Berliner Arbeitsmarkt: Mehr Männer arbeiten weniger
Zahl der fest Beschäftigten steigt, auch weil Teilzeitjobs zunehmen. Männern nehmen sich Zeit für die Familie. Arbeitgeber bieten weniger Vollzeitstellen an.
Immer mehr Männer in Berlin arbeiten Teilzeit. Das geht aus neuen Zahlen hervor, die das Amt für Statistik Berlin-Brandenburg in dieser Woche veröffentlicht hat. Saß vor zehn Jahren nur jeder dreizehnte männliche sozialversicherungspflichtige Beschäftigte nicht auf einer vollen Stelle, hatte im Sommer 2010 schon jeder Achte einen Teilzeitjob. Nach wie sind Jobs mit reduzierter Stundenzahl aber eine Domäne der Frauen: Im Jahr 2000 arbeitete jede vierte angestellte Berlinerin in Teilzeit, heute ist es jede Dritte. Insgesamt gab es im vergangenen Sommer 246.400 Teilzeitbeschäftigte an der Spree. Damit ist ihre Zahl in den vergangenen zehn Jahren um ein Drittel gestiegen.
Mehr Männer engagierten sich heute in der Familie, erklärt Susanne Wanger, Sozialwissenschaftlerin beim Institut für Arbeitsmarkt- und Berufsforschung (IAB) in Nürnberg, die Entwicklung. Das sei aber nur eine mögliche Ursache für die Zunahme von Teilzeitstellen.

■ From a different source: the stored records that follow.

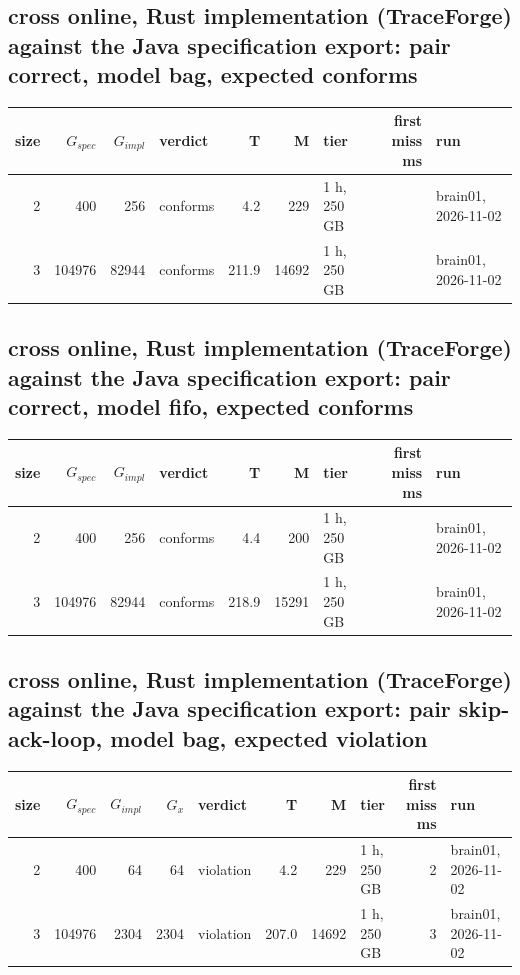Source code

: \documentclass[10pt]{article}
\begin{document}
\subsection*{cross online, Rust implementation (TraceForge) against the Java specification export: pair \textsf{correct}, model bag, expected conforms}
\begin{longtable}{@{}rrrlrrlrl@{}}
\toprule
size & $G_{\mathit{spec}}$ & $G_{\mathit{impl}}$ & verdict & T & M & tier & first miss ms & run \\
\midrule
\endhead
\color{red} 2 & 400 & 256 & conforms & 4.2 & 229 & 1 h, 250 GB &  & brain01, 2026-11-02 \\
\color{red} 3 & 104976 & 82944 & conforms & 211.9 & 14692 & 1 h, 250 GB &  & brain01, 2026-11-02 \\
\bottomrule
\end{longtable}
\subsection*{cross online, Rust implementation (TraceForge) against the Java specification export: pair \textsf{correct}, model fifo, expected conforms}
\begin{longtable}{@{}rrrlrrlrl@{}}
\toprule
size & $G_{\mathit{spec}}$ & $G_{\mathit{impl}}$ & verdict & T & M & tier & first miss ms & run \\
\midrule
\endhead
\color{red} 2 & 400 & 256 & conforms & 4.4 & 200 & 1 h, 250 GB &  & brain01, 2026-11-02 \\
\color{red} 3 & 104976 & 82944 & conforms & 218.9 & 15291 & 1 h, 250 GB &  & brain01, 2026-11-02 \\
\bottomrule
\end{longtable}
\subsection*{cross online, Rust implementation (TraceForge) against the Java specification export: pair \textsf{skip-ack-loop}, model bag, expected violation}
\begin{longtable}{@{}rrrrlrrlrl@{}}
\toprule
size & $G_{\mathit{spec}}$ & $G_{\mathit{impl}}$ & $G_x$ & verdict & T & M & tier & first miss ms & run \\
\midrule
\endhead
\color{red} 2 & 400 & 64 & 64 & violation & 4.2 & 229 & 1 h, 250 GB & 2 & brain01, 2026-11-02 \\
\color{red} 3 & 104976 & 2304 & 2304 & violation & 207.0 & 14692 & 1 h, 250 GB & 3 & brain01, 2026-11-02 \\
\bottomrule
\end{longtable}
\end{document}

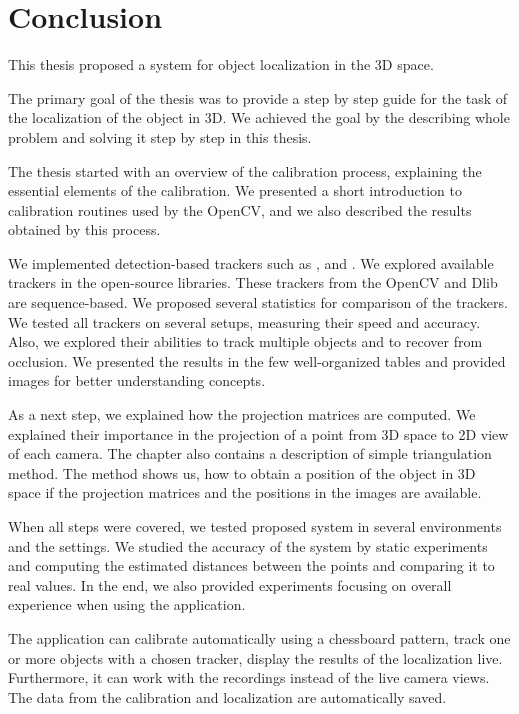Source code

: \chapter*{Conclusion}

This thesis proposed a system for object localization in the 3D space.

The primary goal of the thesis was to provide a step by step guide for the task
of the localization of the object in 3D. We achieved the goal by the describing
whole problem and solving it step by step in this thesis.

The thesis started with an overview of the calibration process, explaining the
essential elements of the calibration. We presented a short introduction to
calibration routines used by the OpenCV, and we also described the results
obtained by this process.

We implemented detection-based trackers such as \simback{}, \hsv{} and \patt{}. We
explored available trackers in the open-source libraries. These trackers from
the OpenCV and Dlib are sequence-based. We proposed several statistics for
comparison of the trackers. We tested all trackers on several setups, measuring their
speed and accuracy. Also, we explored their abilities to track multiple objects
and to recover from occlusion. We presented the results in the few
well-organized tables and provided images for better understanding concepts.

As a next step, we explained how the projection matrices are computed. We
explained their importance in the projection of a point from 3D space to 2D
view of each camera. The chapter also contains a description of simple
triangulation method.  The method shows us, how to obtain a position of the
object in 3D space if the projection matrices and the positions in the images
are available.

When all steps were covered, we tested proposed system in several environments
and the settings. We studied the accuracy of the system by static experiments
and computing the estimated distances between the points and comparing it to
real values. In the end, we also provided experiments focusing on overall
experience when using the application.

The application can calibrate automatically using a chessboard pattern, track
one or more objects with a chosen tracker, display the results of the localization
live. Furthermore, it can work with the recordings instead of the live camera views.
The data from the calibration and localization are automatically saved.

Aus bundesweiten Untersuchungen sei auch bekannt, dass ältere Frauen und Männer häufig in Teilzeit arbeiteten - bevor sie dann in die Rente gehen.
Eine weniger erfreuliche Erklärung hat Andreas Splanemann, Sprecher der Dienstleistungsgewerkschaft Ver.di Berlin-Brandenburg. Er höre öfters, dass Arbeitgeber nur Teilzeitstellen anböten, obwohl die Beschäftigten mehr arbeiten wollten. "Die werden unter Druck gesetzt, etwa im Einzelhandel. Ihnen wird gesagt, dass sie Teilzeit arbeiten müssen oder andere Angestellte entlassen werden", berichtet Splanemann. Mit dem Verdienst kämen sie kaum aus.
Die Zunahme von Stellen mit reduzierter Stundenzahl ist Teil einer Entwicklung hin zu mehr sozialversicherungspflichtiger Beschäftigung: Insgesamt hatten 1,12 Millionen Berlinerinnen und Berliner im Juni 2010 einen sozialversicherungspflichtigen Arbeitsplatz, teilte das Amt für Statistik weiter mit. Das sind ungefähr wieder so viele wie zur Jahrtausendwende. Bis 2005 waren feste Jobs bis drastisch abgebaut worden.
Richtig freuen mag sich Dieter Pienkny, Sprecher des Deutschen Gewerkschaftsbunds in Berlin und Brandenburg, dennoch nicht. "Man muss genau hinschauen, welche Qualität diese Jobs haben." Die könnten sozialversicherungspflichtig, aber trotzdem prekär sein, sagt Pienkny. Der Trend gehe zu Teilzeitarbeit, Projektarbeit und befristeten Jobs. Zudem arbeiteten 35 Prozent der Sozialversicherungspflichtigen in Berlin im Niedriglohnbereich. Als Beispiel nennt Pienkny Friseursalons, Copyshops, das Hotel- und Gaststättengewerbe und die Bewachungsbranche. "Sie verdienen 1.200 bis 1.300 Euro brutto. Das ist hart an der Armutsgrenze."